Secretariat won the Triple Crown that year, NASA launched Skylab and Watergate intensified.
It was 1973, the same year Esso Minerals and Cuvier Mines began developing the Gays River underground zinc and lead project in Nova Scotia, 60 km northeast of Halifax.
The Gays River mill began processing 900 tonnes per day in 1979 before underground flooding hampered mining for the joint venture and subsequent owners. Seabright Resources increased mill capacity to 1,500 tonnes per day in the mid-1980s. Flooding and costs prompted Western Mining to stop operations in 1991.
The province granted open pit approval in 2000 to Pasminco before more ownership changes without output. Acadian Mining expanded the mill to process 2,500 t/d and mined the pit from 2007 until 2009 when it put the mine, then called ScoZinc, on care and maintenance.
The open pit operation suffered a combination of problems. The financial crisis knocked metals prices lower while inadequate power supplies and poor crushing jammed the mill and raised operating costs, Jason Baker, who worked for Acadian at the time, said in an interview at the site this week. The company also over-handled the ore and product by multiple dumping and hauling instead of a more seamless process, he said.

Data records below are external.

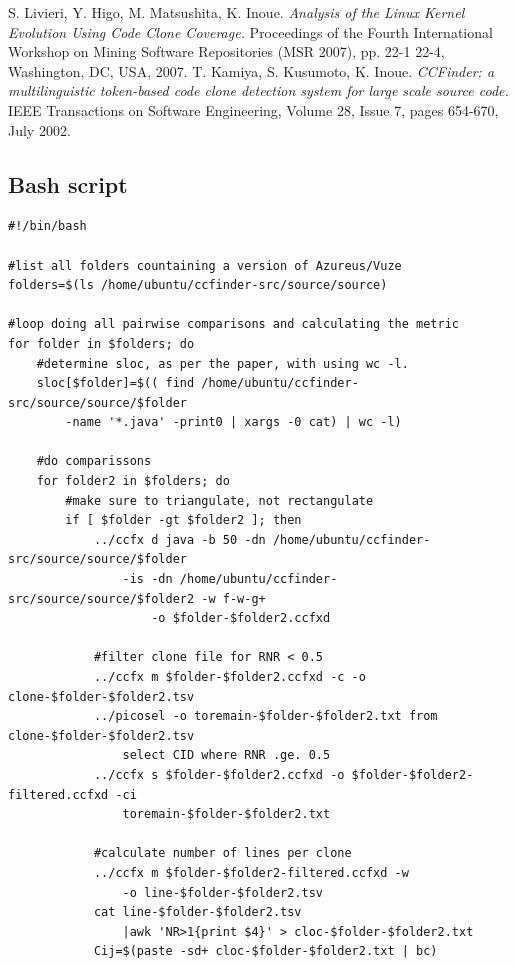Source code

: \documentclass[a4paper,twoside, twocolumn, 11pt]{article}
\numberwithin{equation}{section}
\begin{document}
\begin{thebibliography}{9}
S. Livieri, Y. Higo, M. Matsushita, K. Inoue. \emph{Analysis of the Linux Kernel Evolution Using Code Clone Coverage.} Proceedings of the Fourth International Workshop on Mining Software Repositories (MSR 2007),  pp. 22-1 22-4, Washington, DC, USA, 2007.
T. Kamiya, S. Kusumoto, K. Inoue. \emph{CCFinder: a multilinguistic token-based code clone detection system for large scale source code.} IEEE Transactions on Software Engineering, Volume 28, Issue 7, pages 654-670, July 2002.
\end{thebibliography}


\onecolumn
\pagestyle{empty} %
\begin{appendices}
\section{Bash script}\label{script}
\scriptsize
\begin{verbatim}
#!/bin/bash

#list all folders countaining a version of Azureus/Vuze
folders=$(ls /home/ubuntu/ccfinder-src/source/source)

#loop doing all pairwise comparisons and calculating the metric
for folder in $folders; do
    #determine sloc, as per the paper, with using wc -l.
    sloc[$folder]=$(( find /home/ubuntu/ccfinder-src/source/source/$folder 
        -name '*.java' -print0 | xargs -0 cat) | wc -l)

    #do comparissons
    for folder2 in $folders; do    
        #make sure to triangulate, not rectangulate
        if [ $folder -gt $folder2 ]; then     
            ../ccfx d java -b 50 -dn /home/ubuntu/ccfinder-src/source/source/$folder 
                -is -dn /home/ubuntu/ccfinder-src/source/source/$folder2 -w f-w-g+ 
                    -o $folder-$folder2.ccfxd 

            #filter clone file for RNR < 0.5
            ../ccfx m $folder-$folder2.ccfxd -c -o clone-$folder-$folder2.tsv            
            ../picosel -o toremain-$folder-$folder2.txt from clone-$folder-$folder2.tsv 
                select CID where RNR .ge. 0.5
            ../ccfx s $folder-$folder2.ccfxd -o $folder-$folder2-filtered.ccfxd -ci 
                toremain-$folder-$folder2.txt

            #calculate number of lines per clone
            ../ccfx m $folder-$folder2-filtered.ccfxd -w 
                -o line-$folder-$folder2.tsv 
            cat line-$folder-$folder2.tsv
                |awk 'NR>1{print $4}' > cloc-$folder-$folder2.txt
            Cij=$(paste -sd+ cloc-$folder-$folder2.txt | bc)


\end{verbatim}
\end{appendices}
\end{document}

“Acadian was trying to push too much ore — like 3,000 tonnes a day — through the mill,” Baker said. “They wanted to increase production because the zinc price was falling but they didn’t have the power and the proper crushing so there were a lot of outages.”
Selwyn Resources bought the project in 2011 for $10 million, minus $2.5 million for an environmental bond. Then Selwyn changed its management and name in 2019 to EDM Resources (TSXV: EDM). It called the site Scotia mine.
Now, EDM wants to restart the open pit mine and increase mill capacity to 2,700 t/d which, according to an updated prefeasibility study completed in November 2021, will cost an estimated $30.6 million.
The updated PFS outlined a 14.3-year mine life producing about 1 million tonnes of zinc-equivalent per year at an all-in sustaining cost of US52¢ per lb. zinc-equivalent. Total operating costs were forecast to run to $52.56 per tonne milled.